Task to carry out
Work out how many lines in the listing below include the word "esta"; answer with the number alone.
====
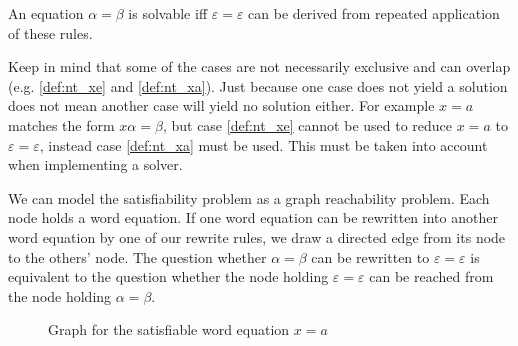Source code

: An equation $\alpha = \beta$ is solvable iff $\varepsilon = \varepsilon$ can be derived from repeated application of these rules.

Keep in mind that some of the cases are not necessarily exclusive and can overlap (e.g. \ref{def:nt_xe} and \ref{def:nt_xa}). Just because one case does not yield a solution does not mean another case will yield no solution either. For example $x = a$ matches the form $x\alpha = \beta$, but case \ref{def:nt_xe} cannot be used to reduce $x = a$ to $\varepsilon = \varepsilon$, instead case \ref{def:nt_xa} must be used. This must be taken into account when implementing a solver.

We can model the satisfiability problem as a graph reachability problem. Each node holds a word equation. If one word equation can be rewritten into another word equation by one of our rewrite rules, we draw a directed edge from its node to the others' node. The question whether $\alpha = \beta$ can be rewritten to $\varepsilon = \varepsilon$ is equivalent to the question whether the node holding $\varepsilon = \varepsilon$ can be reached from the node holding $\alpha = \beta$.

\begin{figure}[H]
\begin{center}
\caption{Graph for the satisfiable word equation $x = a$}
\label{fig:nielsen-graph-sat}
\end{center}
\end{figure}

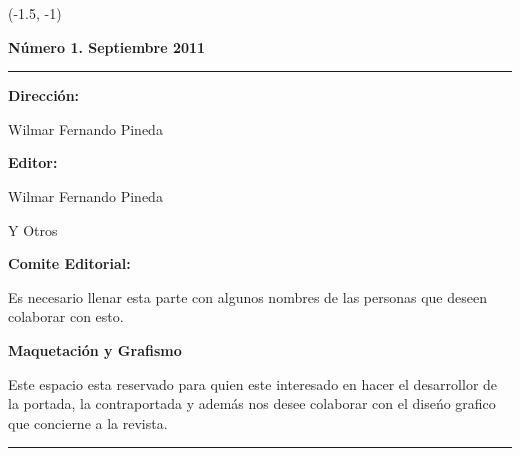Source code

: \begin{textblock}{30}(-1.5, -1)
\begin{minipage}{0.12\linewidth}
\sf\color{barcolor}
\begin{center}

\vspace{1cm}

\colorbox{black}{
{\resizebox{3cm}{0.7cm}{\textcolor{white}{\bf\sf\large GLUD}}}
}

{}

\vspace{3mm}

{\bf Número 1. Septiembre 2011}

\vspace{5cm}

\hrule

\vspace{3mm}

{\bf Dirección: }

\vspace{1mm}

Wilmar Fernando Pineda 

\vspace{2mm}

{\bf Editor:}

\vspace{1mm}

Wilmar Fernando Pineda 

Y Otros

\vspace{4mm}

{\bf Comite Editorial:}

\vspace{1mm}

Es necesario llenar esta parte con algunos nombres de las personas que deseen colaborar con esto.


\vspace{4.0mm}

{\bf Maquetación y Grafismo}

\vspace{1mm}

Este espacio esta reservado para quien este interesado en hacer el desarrollor de la portada, la contraportada
 y además nos desee colaborar con el diseńo grafico que concierne a la revista. 

\vspace{1mm}

\hrule

\vspace{2mm}


\end{center}
\end{minipage}
\end{textblock}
====
Answer
2